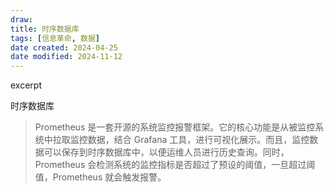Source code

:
 ```yaml
---
draw:
title: 时序数据库
tags: [信息革命, 数据]
date created: 2024-04-25
date modified: 2024-11-12
---
```


excerpt

<!-- more -->

时序数据库

> Prometheus 是一套开源的系统监控报警框架。它的核心功能是从被监控系统中拉取监控数据，结合 Grafana 工具，进行可视化展示。而且，监控数据可以保存到时序数据库中，以便运维人员进行历史查询。同时，Prometheus 会检测系统的监控指标是否超过了预设的阈值，一旦超过阈值，Prometheus 就会触发报警。
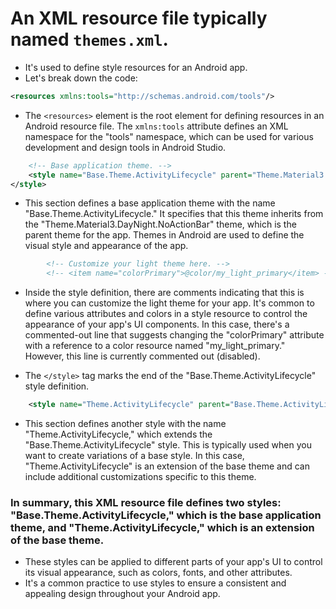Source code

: # An XML resource file typically named `themes.xml`. 
- It's used to define style resources for an Android app. 
- Let's break down the code:

```xml
<resources xmlns:tools="http://schemas.android.com/tools"/>
```

- The `<resources>` element is the root element for defining resources in an Android resource file. The `xmlns:tools` attribute defines an XML namespace for the "tools" namespace, which can be used for various development and design tools in Android Studio.

```xml
    <!-- Base application theme. -->
    <style name="Base.Theme.ActivityLifecycle" parent="Theme.Material3.DayNight.NoActionBar">
</style>
```

- This section defines a base application theme with the name "Base.Theme.ActivityLifecycle." It specifies that this theme inherits from the "Theme.Material3.DayNight.NoActionBar" theme, which is the parent theme for the app. Themes in Android are used to define the visual style and appearance of the app.

```xml
        <!-- Customize your light theme here. -->
        <!-- <item name="colorPrimary">@color/my_light_primary</item> -->
```

- Inside the style definition, there are comments indicating that this is where you can customize the light theme for your app. It's common to define various attributes and colors in a style resource to control the appearance of your app's UI components. In this case, there's a commented-out line that suggests changing the "colorPrimary" attribute with a reference to a color resource named "my_light_primary." However, this line is currently commented out (disabled).

- The `</style>` tag marks the end of the "Base.Theme.ActivityLifecycle" style definition.

```xml
    <style name="Theme.ActivityLifecycle" parent="Base.Theme.ActivityLifecycle" />
```

- This section defines another style with the name "Theme.ActivityLifecycle," which extends the "Base.Theme.ActivityLifecycle" style. This is typically used when you want to create variations of a base style. In this case, "Theme.ActivityLifecycle" is an extension of the base theme and can include additional customizations specific to this theme.

### In summary, this XML resource file defines two styles: "Base.Theme.ActivityLifecycle," which is the base application theme, and "Theme.ActivityLifecycle," which is an extension of the base theme.
- These styles can be applied to different parts of your app's UI to control its visual appearance, such as colors, fonts, and other attributes. 
- It's a common practice to use styles to ensure a consistent and appealing design throughout your Android app.
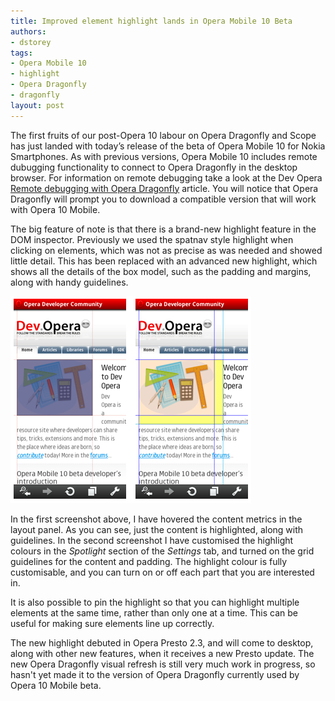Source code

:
 ```yaml
---
title: Improved element highlight lands in Opera Mobile 10 Beta
authors:
- dstorey
tags:
- Opera Mobile 10
- highlight
- Opera Dragonfly
- dragonfly
layout: post
---
```

<p>The first fruits of our post-Opera 10 labour on Opera Dragonfly and Scope has just landed with today’s release of the beta of Opera Mobile 10 for Nokia Smartphones. As with previous versions, Opera Mobile 10 includes remote dubugging functionality to connect to Opera Dragonfly in the desktop browser. For information on remote debugging take a look at the Dev Opera <a href="http://dev.opera.com/articles/view/remote-debugging-with-opera-dragonfly/">Remote debugging with Opera Dragonfly</a> article. You will notice that Opera Dragonfly will prompt you to download a compatible version that will work with Opera 10 Mobile.</p>

<p>The big feature of note is that there is a brand-new highlight feature in the DOM inspector. Previously we used the spatnav style highlight when clicking on elements, which was not as precise as was needed and showed little detail. This has been replaced with an advanced new highlight, which shows all the details of the box model, such as the padding and margins, along with handy guidelines.</p>

<img src="/blog/improved-element-highlight-lands-in-opera-mobile-10-beta/dflhighlight.png" alt="Opera Dragonfly highlighting in Opera Mobile" />

<p>In the first screenshot above, I have hovered the content metrics in the layout panel. As you can see, just the content is highlighted, along with guidelines. In the second screenshot I have customised the highlight colours in the <em>Spotlight</em> section of the <em>Settings</em> tab, and turned on the grid guidelines for the content and padding. The highlight colour is fully customisable, and you can turn on or off each part that you are interested in.</p>

<p>It is also possible to pin the highlight so that you can highlight multiple elements at the same time, rather than only one at a time. This can be useful for making sure elements line up correctly.</p>

<p>The new highlight debuted in Opera Presto 2.3, and will come to desktop, along with other new features, when it receives a new Presto update. The new Opera Dragonfly visual refresh is still very much work in progress, so hasn&#39;t yet made it to the version of Opera Dragonfly currently used by Opera 10 Mobile beta.</p>
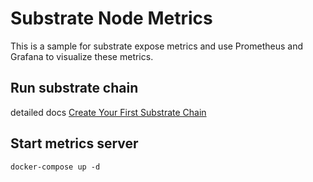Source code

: # Substrate Node Metrics
This is a sample for substrate expose metrics and use Prometheus and Grafana
to visualize these metrics.

## Run substrate chain
detailed docs [Create Your First Substrate Chain](https://substrate.dev/docs/en/tutorials/create-your-first-substrate-chain/)

## Start metrics server
```
docker-compose up -d
```
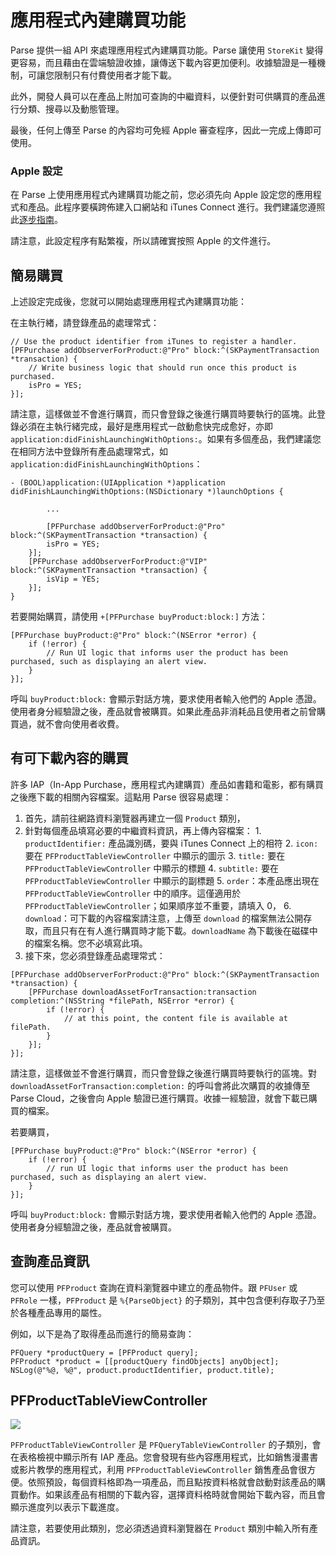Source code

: # 應用程式內建購買功能

Parse 提供一組 API 來處理應用程式內建購買功能。Parse 讓使用 `StoreKit` 變得更容易，而且藉由在雲端驗證收據，讓傳送下載內容更加便利。收據驗證是一種機制，可讓您限制只有付費使用者才能下載。

此外，開發人員可以在產品上附加可查詢的中繼資料，以便針對可供購買的產品進行分類、搜尋以及動態管理。

最後，任何上傳至 Parse 的內容均可免經 Apple 審查程序，因此一完成上傳即可使用。

### Apple 設定

在 Parse 上使用應用程式內建購買功能之前，您必須先向 Apple 設定您的應用程式和產品。此程序要橫跨佈建入口網站和 iTunes Connect 進行。我們建議您遵照此[逐步指南](https://developer.apple.com/library/ios/#technotes/tn2259/_index.html)。

請注意，此設定程序有點繁複，所以請確實按照 Apple 的文件進行。

## 簡易購買

上述設定完成後，您就可以開始處理應用程式內建購買功能：

在主執行緖，請登錄產品的處理常式：

```objc
// Use the product identifier from iTunes to register a handler.
[PFPurchase addObserverForProduct:@"Pro" block:^(SKPaymentTransaction *transaction) {
    // Write business logic that should run once this product is purchased.
    isPro = YES;
}];
```

請注意，這樣做並不會進行購買，而只會登錄之後進行購買時要執行的區塊。此登錄必須在主執行緒完成，最好是應用程式一啟動愈快完成愈好，亦即 `application:didFinishLaunchingWithOptions:`。如果有多個產品，我們建議您在相同方法中登錄所有產品處理常式，如 `application:didFinishLaunchingWithOptions`：

```objc
- (BOOL)application:(UIApplication *)application didFinishLaunchingWithOptions:(NSDictionary *)launchOptions {

        ...

        [PFPurchase addObserverForProduct:@"Pro" block:^(SKPaymentTransaction *transaction) {
        isPro = YES;
    }];
    [PFPurchase addObserverForProduct:@"VIP" block:^(SKPaymentTransaction *transaction) {
        isVip = YES;
    }];
}
```

若要開始購買，請使用 `+[PFPurchase buyProduct:block:]` 方法：

```objc
[PFPurchase buyProduct:@"Pro" block:^(NSError *error) {
    if (!error) {
        // Run UI logic that informs user the product has been purchased, such as displaying an alert view.
    }
}];
```

呼叫 `buyProduct:block:` 會顯示對話方塊，要求使用者輸入他們的 Apple 憑證。使用者身分經驗證之後，產品就會被購買。如果此產品非消耗品且使用者之前曾購買過，就不會向使用者收費。

## 有可下載內容的購買

許多 IAP（In-App Purchase，應用程式內建購買）產品如書籍和電影，都有購買之後應下載的相關內容檔案。這點用 Parse 很容易處理：

1.  首先，請前往網路資料瀏覽器再建立一個 `Product` 類別，
2.  針對每個產品填寫必要的中繼資料資訊，再上傳內容檔案：
        1.  `productIdentifier:` 產品識別碼，要與 iTunes Connect 上的相符
        2.  `icon:` 要在 `PFProductTableViewController` 中顯示的圖示
        3.  `title:` 要在 `PFProductTableViewController` 中顯示的標題
        4.  `subtitle:` 要在 `PFProductTableViewController` 中顯示的副標題
        5.  `order`：本產品應出現在 `PFProductTableViewController` 中的順序。這僅適用於 `PFProductTableViewController`；如果順序並不重要，請填入 0，
        6.  `download`：可下載的內容檔案請注意，上傳至 `download` 的檔案無法公開存取，而且只有在有人進行購買時才能下載。`downloadName` 為下載後在磁碟中的檔案名稱。您不必填寫此項。
3.  接下來，您必須登錄產品處理常式：

```objc
[PFPurchase addObserverForProduct:@"Pro" block:^(SKPaymentTransaction *transaction) {
    [PFPurchase downloadAssetForTransaction:transaction completion:^(NSString *filePath, NSError *error) {
        if (!error) {
            // at this point, the content file is available at filePath.
        }
    }];
}];
```

請注意，這樣做並不會進行購買，而只會登錄之後進行購買時要執行的區塊。對 `downloadAssetForTransaction:completion:` 的呼叫會將此次購買的收據傳至 Parse Cloud，之後會向 Apple 驗證已進行購買。收據一經驗證，就會下載已購買的檔案。

若要購買，

```objc
[PFPurchase buyProduct:@"Pro" block:^(NSError *error) {
    if (!error) {
        // run UI logic that informs user the product has been purchased, such as displaying an alert view.
    }
}];
```

呼叫 `buyProduct:block:` 會顯示對話方塊，要求使用者輸入他們的 Apple 憑證。使用者身分經驗證之後，產品就會被購買。

## 查詢產品資訊

您可以使用 `PFProduct` 查詢在資料瀏覽器中建立的產品物件。跟 `PFUser` 或 `PFRole` 一樣，`PFProduct` 是 `%{ParseObject}` 的子類別，其中包含便利存取子乃至於各種產品專用的屬性。

例如，以下是為了取得產品而進行的簡易查詢：

```objc
PFQuery *productQuery = [PFProduct query];
PFProduct *product = [[productQuery findObjects] anyObject];
NSLog(@"%@, %@", product.productIdentifier, product.title);
```

## PFProductTableViewController

![](/images/docs/products_table_screenshot.png)

`PFProductTableViewController` 是 `PFQueryTableViewController` 的子類別，會在表格檢視中顯示所有 IAP 產品。您會發現有些內容應用程式，比如銷售漫畫書或影片教學的應用程式，利用 `PFProductTableViewController` 銷售產品會很方便。依照預設，每個資料格即為一項產品，而且點按資料格就會啟動對該產品的購買動作。如果該產品有相關的下載內容，選擇資料格時就會開始下載內容，而且會顯示進度列以表示下載進度。

請注意，若要使用此類別，您必須透過資料瀏覽器在 `Product` 類別中輸入所有產品資訊。
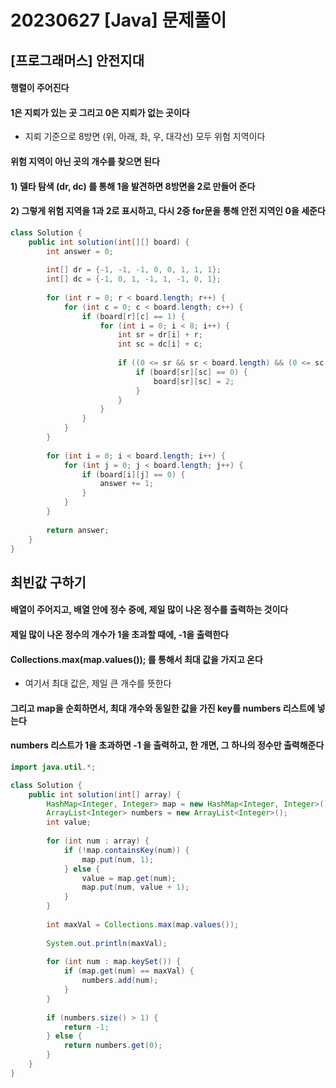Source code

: # 20230627 [Java] 문제풀이 





## [프로그래머스] 안전지대

#### 행렬이 주어진다



#### 1은 지뢰가 있는 곳 그리고 0은 지뢰가 없는 곳이다

- 지뢰 기준으로 8방면 (위, 아래, 좌, 우, 대각선) 모두 위험 지역이다



#### 위험 지역이 아닌 곳의 개수를 찾으면 된다



#### 1) 델타 탐색 (dr, dc) 를 통해 1을 발견하면 8방면을 2로 만들어 준다 



#### 2) 그렇게 위험 지역을 1과 2로 표시하고, 다시 2중 for문을 통해 안전 지역인 0을 세준다



```java
class Solution {
    public int solution(int[][] board) {
        int answer = 0;
        
        int[] dr = {-1, -1, -1, 0, 0, 1, 1, 1};
        int[] dc = {-1, 0, 1, -1, 1, -1, 0, 1};
        
        for (int r = 0; r < board.length; r++) {
            for (int c = 0; c < board.length; c++) {
                if (board[r][c] == 1) {
                    for (int i = 0; i < 8; i++) {
                        int sr = dr[i] + r;
                        int sc = dc[i] + c;
                        
                        if ((0 <= sr && sr < board.length) && (0 <= sc && sc < board.length)) {
                            if (board[sr][sc] == 0) {
                                board[sr][sc] = 2;
                            }
                        }
                    }
                }
            }
        }
        
        for (int i = 0; i < board.length; i++) {
            for (int j = 0; j < board.length; j++) {
                if (board[i][j] == 0) {
                    answer += 1;
                }
            }
        }
        
        return answer;
    }
}
```





## 최빈값 구하기

#### 배열이 주어지고, 배열 안에 정수 중에, 제일 많이 나온 정수를 출력하는 것이다



#### 제일 많이 나온 정수의 개수가 1을 초과할 때에, -1을 출력한다



#### Collections.max(map.values()); 를 통해서 최대 값을 가지고 온다

- 여기서 최대 값은, 제일 큰 개수를 뜻한다



#### 그리고 map을 순회하면서, 최대 개수와 동일한 값을 가진 key를 numbers 리스트에 넣는다



#### numbers 리스트가 1을 초과하면 -1 을 출력하고, 한 개면, 그 하나의 정수만 출력해준다



```java
import java.util.*;

class Solution {
    public int solution(int[] array) {
        HashMap<Integer, Integer> map = new HashMap<Integer, Integer>();
        ArrayList<Integer> numbers = new ArrayList<Integer>();
        int value;
        
        for (int num : array) {
            if (!map.containsKey(num)) {
                map.put(num, 1);
            } else {
                value = map.get(num);
                map.put(num, value + 1);
            }
        }
        
        int maxVal = Collections.max(map.values());
        
        System.out.println(maxVal);
        
        for (int num : map.keySet()) {
            if (map.get(num) == maxVal) {
                numbers.add(num);
            }
        }
        
        if (numbers.size() > 1) {
            return -1;
        } else {
            return numbers.get(0);
        }
    }
}
```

■ **WHAT THE TASK REQUIRES**:
Wherever the word "addObserverForProduct" appears in the listing above, copy the whole line.

■ **TASK SOLUTION**:
[PFPurchase addObserverForProduct:@"Pro" block:^(SKPaymentTransaction *transaction) {
        [PFPurchase addObserverForProduct:@"Pro" block:^(SKPaymentTransaction *transaction) {
    [PFPurchase addObserverForProduct:@"VIP" block:^(SKPaymentTransaction *transaction) {
[PFPurchase addObserverForProduct:@"Pro" block:^(SKPaymentTransaction *transaction) {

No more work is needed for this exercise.